# Two Bridges River Access Opens 7/21



## tsprunk (Feb 27, 2007)

Hello River Rats, the Two Bridges River Access (located 4 miles downstream from State Bridge River Access) will be open for public use on Saturday, July 21. This property was recently purchased by Eagle County Open Space to provide public access to the Colorado River.

Camping and fires are not allowed. The fee is $3 per vehicle. If you already have a BLM seasons pass from either the BLM Kremmling or Silt District you don't have to pay again. 

*Please stay off the private driveway and bridge, all public use should stay in the newly developed parking area and boat launch area. There should be no parking on the private driveway or near the bridge. We are working hard to build a positive relationship with neaby landowners and your cooperation is critical!*

Please pack out all trash. Water will not be provided at Two Bridges. Please be curteous to other boaters by quickly entering/exiting the boat launch area, this will make the experience pleasant for everyone. Other minor improvements will be added in the weeks and months ahead.

Please call me if you have questions, and ENJOY!

Toby Sprunk
Eagle County Open Space Director
970-471-6776


----------



## OldFatMan (Jan 10, 2011)

Good news Toby. Thanks


----------



## Jensjustduckie (Jun 29, 2007)

Awesome Toby! Thank you for the updates


----------



## tsprunk (Feb 27, 2007)

*update*

We area ready to open Two Bridges Saturday AM as planned. As I have mentioned, the site doesn't provide water or trash service, just a restroom, parking and boatlaunch. Camping and fires are not allowed.

The most important thing is that access to the driveway bridge is not blocked and people stay off and away from the bridge. Vehicles that park on, near, or by the bridge or block access to the private driveway will be towed. 

Construction on the new launch at Dotsero will begin shortly, but I don't have a completion date as of yet.
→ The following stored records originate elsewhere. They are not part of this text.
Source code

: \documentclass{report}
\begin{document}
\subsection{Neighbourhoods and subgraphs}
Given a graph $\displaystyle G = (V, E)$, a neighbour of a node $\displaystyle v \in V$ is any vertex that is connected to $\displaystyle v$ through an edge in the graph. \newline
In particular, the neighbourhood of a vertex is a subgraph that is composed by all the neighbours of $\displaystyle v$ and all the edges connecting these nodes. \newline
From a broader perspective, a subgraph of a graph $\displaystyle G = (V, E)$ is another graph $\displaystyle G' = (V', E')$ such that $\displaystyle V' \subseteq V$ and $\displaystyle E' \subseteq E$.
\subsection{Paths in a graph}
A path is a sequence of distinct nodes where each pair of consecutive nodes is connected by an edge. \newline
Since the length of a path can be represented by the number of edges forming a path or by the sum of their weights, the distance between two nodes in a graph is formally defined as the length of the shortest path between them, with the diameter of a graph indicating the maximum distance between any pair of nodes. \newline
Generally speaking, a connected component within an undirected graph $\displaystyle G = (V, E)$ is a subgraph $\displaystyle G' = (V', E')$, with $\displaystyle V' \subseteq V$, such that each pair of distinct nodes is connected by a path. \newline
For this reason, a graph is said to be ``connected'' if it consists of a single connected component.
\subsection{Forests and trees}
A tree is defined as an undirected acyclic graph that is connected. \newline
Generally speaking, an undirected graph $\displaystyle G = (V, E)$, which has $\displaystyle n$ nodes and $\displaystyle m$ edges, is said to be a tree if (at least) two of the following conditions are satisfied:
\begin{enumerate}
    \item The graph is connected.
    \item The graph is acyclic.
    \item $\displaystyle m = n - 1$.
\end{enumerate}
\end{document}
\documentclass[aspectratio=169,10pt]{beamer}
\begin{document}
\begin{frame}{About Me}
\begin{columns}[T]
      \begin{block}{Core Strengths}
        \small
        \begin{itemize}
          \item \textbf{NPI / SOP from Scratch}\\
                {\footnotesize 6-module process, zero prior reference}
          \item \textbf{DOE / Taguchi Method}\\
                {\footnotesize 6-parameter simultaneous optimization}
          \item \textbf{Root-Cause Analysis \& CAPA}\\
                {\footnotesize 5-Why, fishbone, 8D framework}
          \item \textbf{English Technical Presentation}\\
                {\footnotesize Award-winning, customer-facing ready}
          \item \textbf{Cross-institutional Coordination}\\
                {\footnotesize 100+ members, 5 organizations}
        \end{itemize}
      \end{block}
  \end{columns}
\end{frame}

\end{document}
Have a good time, let me know what you think! Remember, all comments from Mountainbuzz get read by the Eagle County Commissioners - if you like the work we are doing on the Colorado River please send your thoughts, I promise it makes a difference to Commissioners and Open Space Advisory Board members. Enjoy and see you on the river! 

Toby Sprunk
Eagle County Open Space Director
970-471-6776


----------



## OldFatMan (Jan 10, 2011)

Toby, We used it Saturday. Great job- nice facility. Hope folks take care of it. Eagle County has it figured out- wish all Colorado counties shared their vision. State Bridge and Two Bridges are both greatly appreciated and give all of us more options. By the way, the lady at State Bridge has done an excellent job directing traffic the times I have been there.


----------



## tsprunk (Feb 27, 2007)

Thanks for the good words, we appreciate hearing from users (especially happy ones!). I will share your comments with the Commissioners.


----------